La semaine que je n’ai jamais avouée à l’hôtel de Séville

Il y a des choses qu’on garde pendant des années, non pas parce qu’elles nous font honte, mais parce qu’on sait que personne ne les croirait. Celle-ci en fait partie. Si je la raconte maintenant, tant d’années plus tard, c’est parce que je ne suis plus cette femme-là, et parce que j’ai parfois besoin de me rappeler que je l’ai été. Et j’ai surtout besoin de me rappeler à quel point j’étais trempée quand je suis restée comme ça pendant sept nuits d’affilée.

Je travaillais comme réceptionniste dans un hôtel du centre de Séville, un de ces quatre étoiles avec son sol en marbre et ce silence d’église à partir de minuit. Je faisais le service de nuit par choix : on me payait un peu plus et, surtout, on me foutait la paix.

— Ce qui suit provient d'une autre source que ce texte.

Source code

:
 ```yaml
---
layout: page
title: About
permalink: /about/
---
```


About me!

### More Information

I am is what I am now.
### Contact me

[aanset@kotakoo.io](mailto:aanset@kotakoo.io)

J’avais une règle gravée au fer rouge par le responsable, et une autre que je m’étais imposée à moi-même. La sienne : ne pas fraterniser avec les clients. La mienne : ne jamais m’ennuyer. Cette semaine-là, les deux règles se sont heurtées de front, et la mienne a gagné haut la main.

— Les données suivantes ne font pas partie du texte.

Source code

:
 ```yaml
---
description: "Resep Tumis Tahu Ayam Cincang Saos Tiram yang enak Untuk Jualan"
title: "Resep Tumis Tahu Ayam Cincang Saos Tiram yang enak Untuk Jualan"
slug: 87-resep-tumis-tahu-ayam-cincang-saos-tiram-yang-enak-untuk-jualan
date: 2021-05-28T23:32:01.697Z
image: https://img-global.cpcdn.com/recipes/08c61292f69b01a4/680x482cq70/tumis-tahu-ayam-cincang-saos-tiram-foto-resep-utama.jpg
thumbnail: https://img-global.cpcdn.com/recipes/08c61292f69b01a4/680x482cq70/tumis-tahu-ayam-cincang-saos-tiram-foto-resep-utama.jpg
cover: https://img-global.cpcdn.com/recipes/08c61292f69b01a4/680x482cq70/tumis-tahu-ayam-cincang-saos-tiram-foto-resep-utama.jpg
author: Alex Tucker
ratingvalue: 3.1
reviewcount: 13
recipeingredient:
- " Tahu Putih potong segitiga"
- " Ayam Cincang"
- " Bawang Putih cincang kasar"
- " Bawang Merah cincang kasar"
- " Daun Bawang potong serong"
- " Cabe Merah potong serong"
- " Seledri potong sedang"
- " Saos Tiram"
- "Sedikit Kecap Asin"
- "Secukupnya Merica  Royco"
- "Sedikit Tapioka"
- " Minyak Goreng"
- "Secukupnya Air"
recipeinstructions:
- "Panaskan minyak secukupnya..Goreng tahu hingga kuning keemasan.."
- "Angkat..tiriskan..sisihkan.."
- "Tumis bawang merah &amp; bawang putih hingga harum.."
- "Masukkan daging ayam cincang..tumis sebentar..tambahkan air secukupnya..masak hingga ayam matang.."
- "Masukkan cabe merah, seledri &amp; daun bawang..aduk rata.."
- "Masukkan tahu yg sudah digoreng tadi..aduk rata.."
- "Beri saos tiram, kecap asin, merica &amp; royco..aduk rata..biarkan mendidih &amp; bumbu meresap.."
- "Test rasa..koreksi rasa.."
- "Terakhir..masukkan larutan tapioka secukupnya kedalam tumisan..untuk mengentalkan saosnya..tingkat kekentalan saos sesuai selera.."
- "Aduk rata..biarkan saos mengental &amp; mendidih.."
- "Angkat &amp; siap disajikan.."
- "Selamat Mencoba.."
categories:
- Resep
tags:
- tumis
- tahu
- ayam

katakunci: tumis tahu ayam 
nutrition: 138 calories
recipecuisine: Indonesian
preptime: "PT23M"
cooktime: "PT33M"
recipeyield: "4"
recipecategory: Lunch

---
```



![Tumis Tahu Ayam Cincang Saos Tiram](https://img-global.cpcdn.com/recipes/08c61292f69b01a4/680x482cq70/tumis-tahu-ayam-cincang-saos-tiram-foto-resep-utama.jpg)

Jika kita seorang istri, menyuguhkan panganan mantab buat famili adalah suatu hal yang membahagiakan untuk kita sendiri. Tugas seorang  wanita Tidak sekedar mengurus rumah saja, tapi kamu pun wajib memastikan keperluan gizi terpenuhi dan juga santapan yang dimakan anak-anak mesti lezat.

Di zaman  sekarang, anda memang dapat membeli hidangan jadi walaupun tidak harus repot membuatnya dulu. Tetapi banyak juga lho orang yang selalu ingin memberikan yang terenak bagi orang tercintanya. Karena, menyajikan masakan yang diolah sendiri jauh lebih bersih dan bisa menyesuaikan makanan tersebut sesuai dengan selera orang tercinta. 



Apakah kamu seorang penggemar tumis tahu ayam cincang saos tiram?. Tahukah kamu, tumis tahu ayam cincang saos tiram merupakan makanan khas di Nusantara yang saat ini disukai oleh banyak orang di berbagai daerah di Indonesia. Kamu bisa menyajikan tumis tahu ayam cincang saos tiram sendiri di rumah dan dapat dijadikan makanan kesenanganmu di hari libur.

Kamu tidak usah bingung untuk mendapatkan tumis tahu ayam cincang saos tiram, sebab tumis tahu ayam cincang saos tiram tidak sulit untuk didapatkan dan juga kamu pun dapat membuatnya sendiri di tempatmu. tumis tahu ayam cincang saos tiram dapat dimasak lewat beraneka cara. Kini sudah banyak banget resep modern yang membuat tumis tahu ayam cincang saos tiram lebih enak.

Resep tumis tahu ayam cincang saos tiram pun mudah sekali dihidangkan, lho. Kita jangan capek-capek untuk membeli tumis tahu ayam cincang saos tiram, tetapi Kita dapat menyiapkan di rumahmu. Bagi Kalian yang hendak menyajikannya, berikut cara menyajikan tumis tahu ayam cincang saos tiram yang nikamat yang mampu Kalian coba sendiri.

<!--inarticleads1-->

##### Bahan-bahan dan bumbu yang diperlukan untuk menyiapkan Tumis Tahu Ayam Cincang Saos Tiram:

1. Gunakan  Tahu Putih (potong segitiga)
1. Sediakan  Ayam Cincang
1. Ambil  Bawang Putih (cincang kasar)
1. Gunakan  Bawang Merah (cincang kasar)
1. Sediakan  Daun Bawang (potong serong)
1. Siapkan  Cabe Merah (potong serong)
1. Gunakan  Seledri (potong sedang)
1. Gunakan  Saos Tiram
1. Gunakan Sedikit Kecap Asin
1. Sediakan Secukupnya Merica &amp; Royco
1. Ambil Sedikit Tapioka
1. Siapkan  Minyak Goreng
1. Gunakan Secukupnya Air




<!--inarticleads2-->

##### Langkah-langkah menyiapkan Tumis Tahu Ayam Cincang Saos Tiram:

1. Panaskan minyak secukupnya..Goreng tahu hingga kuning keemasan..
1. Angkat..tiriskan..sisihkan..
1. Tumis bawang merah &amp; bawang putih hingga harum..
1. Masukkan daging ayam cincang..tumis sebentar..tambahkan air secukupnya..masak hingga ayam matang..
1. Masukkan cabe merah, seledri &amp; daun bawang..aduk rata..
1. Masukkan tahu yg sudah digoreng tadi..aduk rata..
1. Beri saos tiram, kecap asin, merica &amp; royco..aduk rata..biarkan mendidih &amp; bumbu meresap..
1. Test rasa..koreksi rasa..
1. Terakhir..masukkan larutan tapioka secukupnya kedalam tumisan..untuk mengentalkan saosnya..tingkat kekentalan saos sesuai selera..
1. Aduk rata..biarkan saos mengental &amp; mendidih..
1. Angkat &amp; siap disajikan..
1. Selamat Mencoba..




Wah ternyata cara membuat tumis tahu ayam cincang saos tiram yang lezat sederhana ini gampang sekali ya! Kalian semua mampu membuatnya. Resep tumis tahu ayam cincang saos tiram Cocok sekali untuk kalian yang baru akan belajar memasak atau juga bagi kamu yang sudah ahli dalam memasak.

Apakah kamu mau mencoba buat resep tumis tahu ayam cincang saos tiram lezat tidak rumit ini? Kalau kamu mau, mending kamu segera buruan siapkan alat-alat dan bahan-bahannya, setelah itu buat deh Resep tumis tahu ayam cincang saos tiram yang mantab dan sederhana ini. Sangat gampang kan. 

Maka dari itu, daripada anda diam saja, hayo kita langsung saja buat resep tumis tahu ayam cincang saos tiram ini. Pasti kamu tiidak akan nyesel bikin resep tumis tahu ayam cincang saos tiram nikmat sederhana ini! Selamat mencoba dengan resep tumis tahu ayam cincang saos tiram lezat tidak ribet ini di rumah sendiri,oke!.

Le lundi en fin d’après-midi est arrivée la plus grosse réservation de l’année. Une équipe de basket d’exhibition venue des États-Unis pour une tournée dans plusieurs villes, et Séville était la dernière étape. Ils étaient nombreux : joueurs, entraîneurs, kinés, gens de presse. Ils ont occupé un étage entier. J’étais derrière le comptoir quand ils sont entrés en trombe par la porte tournante, en riant, en parlant un anglais rapide et musical, remplissant le hall de corps immenses et d’une énergie que je n’avais jamais ressentie dans cet endroit.

Le capitaine a été le premier à s’approcher du comptoir. Il s’appelait Damon, je l’ai su grâce au passeport qu’il a posé sur le marbre. Grand comme un lampadaire, des épaules qui cachaient la lampe du plafond, un sourire lent, de ceux qui prennent leur temps. Une bosse dans le pantalon de survêtement que je n’ai pas pu m’empêcher de regarder deux fois pendant que je faisais semblant de taper sur le clavier.

— Bonsoir — a-t-il dit dans un espagnol au doux accent, manifestement travaillé dans l’avion—. C’est vous qui vous occupez de nous cette semaine ?

— Seulement la nuit — ai-je répondu, et j’ai senti que ma voix sortait plus basse que d’habitude.

Mon Dieu, à quel moment j’ai eu l’idée de dire ça.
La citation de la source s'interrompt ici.